HOW DO YOU SPELL BL…GH?
by Ian Robinson
[92pp, £7.95, Redbeck Press, 24 Aireville Road, Frizinghall, Bradford BD9 4HH]
WAREHOUSE
edited by Ian Daley
[224pp, £6.95, Route, School Lane, Glashoughton, West Yorks, WF10 4QH)
COMMA
edited by Ra Page
[176pp, £9.95, Comma Press, distributed by Carcanet Press]

And how do you pronounce ‘Bl…gh’ ­ and when use it? When none too chuffed, that’s what, though a charitable soul may assure the reader that these three collections run the gamut of the short story. Well, yes: from old-fashioned to new-fangled, although not if you happen to believe that this genre, at its best, is the finest writing.

Ian Robinson waxes and wanes with the everyday, the surreal and the poetic, though he has an assured hand, creating a strange, claustrophobic world with an inkling of wit: Albina’s ‘purple tulle bag encrusted with silver-plated scorpions’. Challenging would be a good summing-up, except if you fail to come to any reasonable conclusion, it makes whole thing rather irritating: its unfinished air, a cast of thousands (or recurrent names, characters being vaguely drawn) and the repetition of imagery. ‘Histoire
Nouvelle’ cheerfully combines chunks of research; statistics; an index, but the 21 sections of ‘Intermittent Light’ tiptoe towards convention, soap opera romance with a soupçon of French cinema. The illustrations don’t help (why two artists?), at worst resembling something from a Janet and John book.

Warehouse
appears to be the writing down of favourite tales from people at ‘the bottom end of the labour market’, and sometimes writing up, so the autobiographical rubs shoulders with stories which thoughtlessly fall prey to a twist in the tale. And there’s a CD; nice music, shame about the lyrics, entirely appropriate for the stories. One of the most interesting aspects, perhaps inadvertent, is the contrast between the brash, in-yer-face, totally lacking in self-awareness view of those who left school asap, and the earnest, self-conscious student take. Hard to say which is worse (caught between a metaphor and a cliché) but both of them commonplace; insufficient characterization, description, insight. Nothing much to suggest you’ll gain anything by reading this little lot.

Comma
presents a mixed bunch, aiming for urban tension I guess, and ending up with egg on its face, curate’s egg at that because there is some good stuff here, which shows up the bad. Naturally, I was determined to dislike the offering from Anthony Wilson, and he did not disappoint; competent but complacent. Politics’ gain, Art’s loss. Poetry bequeaths a head start to writers like David Constantine, Amanda Dalton and Michael Symmons Roberts, and a nice touch of the sinister from Shelagh Delaney, Clare Pollard and Emma Unsworth, who can take the ordinary and slice it to a jagged edge. Just a cut above comes Paul Morley with ‘Decision Time’, a dialogue for which I’ll risk the appellation Beckettian. Then, head and shoulders: Gerard Woodwards’ ‘Golden Boys’, ushering you into a weird and wonderful setting entirely of his own creation, sinister as Kafka and witty as all get-out.

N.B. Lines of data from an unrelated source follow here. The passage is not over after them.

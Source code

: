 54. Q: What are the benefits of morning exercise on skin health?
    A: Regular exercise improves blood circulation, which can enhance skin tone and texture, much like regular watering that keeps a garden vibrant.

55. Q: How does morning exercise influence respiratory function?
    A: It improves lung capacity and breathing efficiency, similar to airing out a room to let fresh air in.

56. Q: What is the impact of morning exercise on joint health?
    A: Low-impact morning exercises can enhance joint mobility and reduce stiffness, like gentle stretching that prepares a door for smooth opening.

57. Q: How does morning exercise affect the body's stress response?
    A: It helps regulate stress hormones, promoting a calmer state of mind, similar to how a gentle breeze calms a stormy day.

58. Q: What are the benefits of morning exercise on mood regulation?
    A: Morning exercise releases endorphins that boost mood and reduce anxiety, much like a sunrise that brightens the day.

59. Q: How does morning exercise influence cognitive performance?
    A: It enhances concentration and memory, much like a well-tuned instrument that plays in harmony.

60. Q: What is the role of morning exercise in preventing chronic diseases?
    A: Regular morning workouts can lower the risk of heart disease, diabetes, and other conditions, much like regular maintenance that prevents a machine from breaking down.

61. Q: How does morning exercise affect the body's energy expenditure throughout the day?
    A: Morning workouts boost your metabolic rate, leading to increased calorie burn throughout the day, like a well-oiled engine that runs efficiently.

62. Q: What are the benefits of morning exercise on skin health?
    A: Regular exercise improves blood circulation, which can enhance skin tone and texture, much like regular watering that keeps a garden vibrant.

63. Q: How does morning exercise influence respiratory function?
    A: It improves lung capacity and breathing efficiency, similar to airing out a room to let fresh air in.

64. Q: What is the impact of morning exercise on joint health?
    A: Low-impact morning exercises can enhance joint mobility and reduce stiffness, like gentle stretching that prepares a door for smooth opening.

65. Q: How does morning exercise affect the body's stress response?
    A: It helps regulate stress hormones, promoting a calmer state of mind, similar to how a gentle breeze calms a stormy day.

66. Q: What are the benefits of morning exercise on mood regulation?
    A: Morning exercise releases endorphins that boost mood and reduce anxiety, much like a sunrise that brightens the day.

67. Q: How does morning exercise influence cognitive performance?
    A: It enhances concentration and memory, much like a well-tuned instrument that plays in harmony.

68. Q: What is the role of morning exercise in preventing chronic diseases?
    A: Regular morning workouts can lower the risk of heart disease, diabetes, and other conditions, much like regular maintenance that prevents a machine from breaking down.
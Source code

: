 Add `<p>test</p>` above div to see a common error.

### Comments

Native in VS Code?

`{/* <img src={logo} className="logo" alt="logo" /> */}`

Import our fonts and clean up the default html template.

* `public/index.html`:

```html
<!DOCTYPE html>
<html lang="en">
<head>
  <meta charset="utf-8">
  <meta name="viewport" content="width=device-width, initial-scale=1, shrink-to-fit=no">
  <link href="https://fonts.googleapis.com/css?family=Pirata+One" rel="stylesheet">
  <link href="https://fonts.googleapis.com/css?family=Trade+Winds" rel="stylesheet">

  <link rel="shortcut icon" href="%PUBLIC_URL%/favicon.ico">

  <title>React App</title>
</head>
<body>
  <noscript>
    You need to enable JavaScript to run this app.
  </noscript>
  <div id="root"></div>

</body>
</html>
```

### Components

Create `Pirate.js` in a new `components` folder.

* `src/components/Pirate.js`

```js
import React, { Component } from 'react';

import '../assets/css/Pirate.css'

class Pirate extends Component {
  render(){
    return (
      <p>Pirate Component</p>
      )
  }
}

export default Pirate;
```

Experimental has its place, and if at the forefront, then no room for trickery and/or trendy, which cancel out the hard earned description of ‘timeless’. Haven’t Irving Walsh and The Streets said/sung it all? Yeah, yeah, gritty realism, but no getting away from the fact that for people leading lives of desperation, quiet or raucous, work (or none) and family, sex n drugs n rock n roll, life is deadly monotonous, and so is reading about it. Memorable fiction? Let me just consult my notes here… not really.